This Is AuburnCalendar of Events

Submit an Event (See the POLICIES ON POSTING EVENTS.)

 

October 03, 2017
Time: 4:00 PM - 5:30 PM
Location: Pebble Hill

The public is invited to a book talk by Keith Hebert, author of The Long Civil War in the North Georgia Mountains: Confederate Nationalism, Sectionalism, and White Supremacy in Bartow County, Georgia.


Civil War historians have long noted that support for the Confederacy in the antebellum South tended to align with geography: those who lived in towns, along railroads, and on land suited for large-scale farming tended to side with the Confederacy, while those who lived a more isolated existence and made their livings by subsistence farming and bartering usually remained Unionist. Bartow County in northwest Georgia, with its distinctive terrain of valley, piedmont, and Appalachian hill country, is an ideal microcosm to examine these issues. Hebert examines the rise and precipitous fall of Confederate nationalism in Bartow County, a shared experience among many counties in the upland South. Hebert’s story tells us much about the war’s origins, Confederate defeat, and the enduring legacy of white supremacy in these rural areas.
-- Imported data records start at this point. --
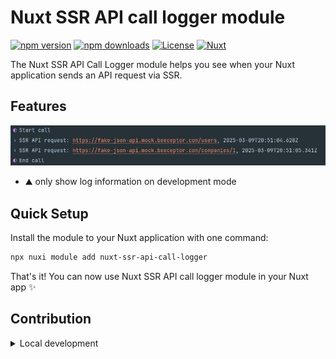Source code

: # Nuxt SSR API call logger module

[![npm version][npm-version-src]][npm-version-href]
[![npm downloads][npm-downloads-src]][npm-downloads-href]
[![License][license-src]][license-href]
[![Nuxt][nuxt-src]][nuxt-href]

The Nuxt SSR API Call Logger module helps you see when your Nuxt application sends an API request via SSR. 


## Features

![](./assets/screenshot-1.png)

- ⛰ only show log information on development mode


## Quick Setup

Install the module to your Nuxt application with one command:

```bash
npx nuxi module add nuxt-ssr-api-call-logger
```

That's it! You can now use Nuxt SSR API call logger module in your Nuxt app ✨


## Contribution

<details>
  <summary>Local development</summary>
  
  ```bash
  # Install dependencies
  npm install
  
  # Generate type stubs
  npm run dev:prepare
  
  # Develop with the playground
  npm run dev
  
  # Build the playground
  npm run dev:build
  
  # Run ESLint
  npm run lint
  
  # Run Vitest
  npm run test
  npm run test:watch
  
  # Release new version
  npm run release
  ```

</details>


<!-- Badges -->
[npm-version-src]: https://img.shields.io/npm/v/nuxt-ssr-api-call-logger/latest.svg?style=flat&colorA=020420&colorB=00DC82
[npm-version-href]: https://npmjs.com/package/nuxt-ssr-api-call-logger

[npm-downloads-src]: https://img.shields.io/npm/dm/nuxt-ssr-api-call-logger.svg?style=flat&colorA=020420&colorB=00DC82
[npm-downloads-href]: https://npm.chart.dev/nuxt-ssr-api-call-logger

[license-src]: https://img.shields.io/npm/l/nuxt-ssr-api-call-logger.svg?style=flat&colorA=020420&colorB=00DC82
[license-href]: https://npmjs.com/package/nuxt-ssr-api-call-logger

[nuxt-src]: https://img.shields.io/badge/Nuxt-020420?logo=nuxt.js
[nuxt-href]: https://nuxt.com
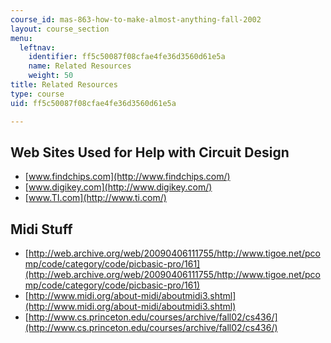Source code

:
 ```yaml
---
course_id: mas-863-how-to-make-almost-anything-fall-2002
layout: course_section
menu:
  leftnav:
    identifier: ff5c50087f08cfae4fe36d3560d61e5a
    name: Related Resources
    weight: 50
title: Related Resources
type: course
uid: ff5c50087f08cfae4fe36d3560d61e5a

---
```


Web Sites Used for Help with Circuit Design
-------------------------------------------

*   [www.findchips.com](http://www.findchips.com/)
*   [www.digikey.com](http://www.digikey.com/)
*   [www.TI.com](http://www.ti.com/)

Midi Stuff
----------

*   [http://web.archive.org/web/20090406111755/http://www.tigoe.net/pcomp/code/category/code/picbasic-pro/161](http://web.archive.org/web/20090406111755/http://www.tigoe.net/pcomp/code/category/code/picbasic-pro/161)
*   [http://www.midi.org/about-midi/aboutmidi3.shtml](http://www.midi.org/about-midi/aboutmidi3.shtml)
*   [http://www.cs.princeton.edu/courses/archive/fall02/cs436/](http://www.cs.princeton.edu/courses/archive/fall02/cs436/)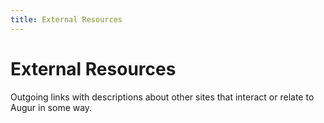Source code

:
 ```yaml
---
title: External Resources
---
```

# External Resources 

Outgoing links with descriptions about other sites that interact or relate to Augur in some way.

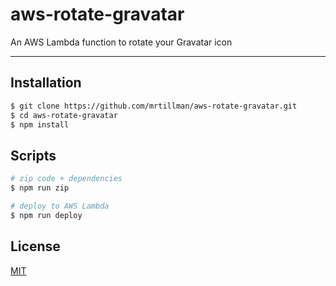 # aws-rotate-gravatar

An AWS Lambda function to rotate your Gravatar icon

---

## Installation

```sh
$ git clone https://github.com/mrtillman/aws-rotate-gravatar.git
$ cd aws-rotate-gravatar
$ npm install
```

## Scripts

```sh
# zip code + dependencies
$ npm run zip

# deploy to AWS Lambda
$ npm run deploy
```

## License

[MIT](https://github.com/mrtillman/aws-rotate-gravatar/blob/main/LICENSE)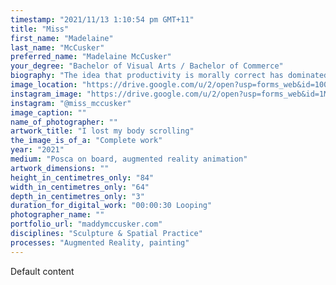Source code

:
 ```yaml
---
timestamp: "2021/11/13 1:10:54 pm GMT+11"
title: "Miss"
first_name: "Madelaine"
last_name: "McCusker"
preferred_name: "Madelaine McCusker"
your_degree: "Bachelor of Visual Arts / Bachelor of Commerce"
biography: "The idea that productivity is morally correct has dominated and shaped my artistic practice and my life. This led to my investigations into digital spaces which are dominated by a neoliberal 'girlboss' rhetoric, where self-entrepreneurialism and hustle culture reign and even something as traditional, tactile, and personal as art or craft are merely a vehicle to sell a flawless self-image and lifestyle. In this environment womens physical beauty is scrutinized as closely as the work they produce, yet authenticity is upheld as both the key to success and a moral necessity. The emphasis on the body paradoxically contributes to the dissociative effect of doom scrolling through these glitzy small business posts as you wish your body was looking, producing, and feeling differently to how it is. I believe the augmented reality is a powerful way to convey the sensation of feeling both intimate and disembodied that these spaces generate."
image_location: "https://drive.google.com/u/2/open?usp=forms_web&id=100jhFY_ZyGr9giDxFhQXhwXySAwt8anw"
instagram_image: "https://drive.google.com/u/2/open?usp=forms_web&id=1MSg9l6v_gUNUklzNhIYuz7qEvaIJ77Nf"
instagram: "@miss_mccusker"
image_caption: ""
name_of_photographer: ""
artwork_title: "I lost my body scrolling"
the_image_is_of_a: "Complete work"
year: "2021"
medium: "Posca on board, augmented reality animation"
artwork_dimensions: ""
height_in_centimetres_only: "84"
width_in_centimetres_only: "64"
depth_in_centimetres_only: "3"
duration_for_digital_work: "00:00:30 Looping"
photographer_name: ""
portfolio_url: "maddymccusker.com"
disciplines: "Sculpture & Spatial Practice"
processes: "Augmented Reality, painting"
---
```


Default content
Keith Hebert, assistant professor in the Department of History at Auburn University, was formerly state historian at the Georgia Department of Natural Resources, Historic Preservation Division. His writing has appeared in The Georgia Historical Quarterly and Reconstructing Appalachia: The Civil War’s Aftermath.


The event is free, open to the public, and will be followed by refreshments. Books will be available for purchase and signing. The Caroline Marshall Draughon Center for the Arts & Humanities at Pebble Hill is located at 101 S. Debardeleben Street, Auburn.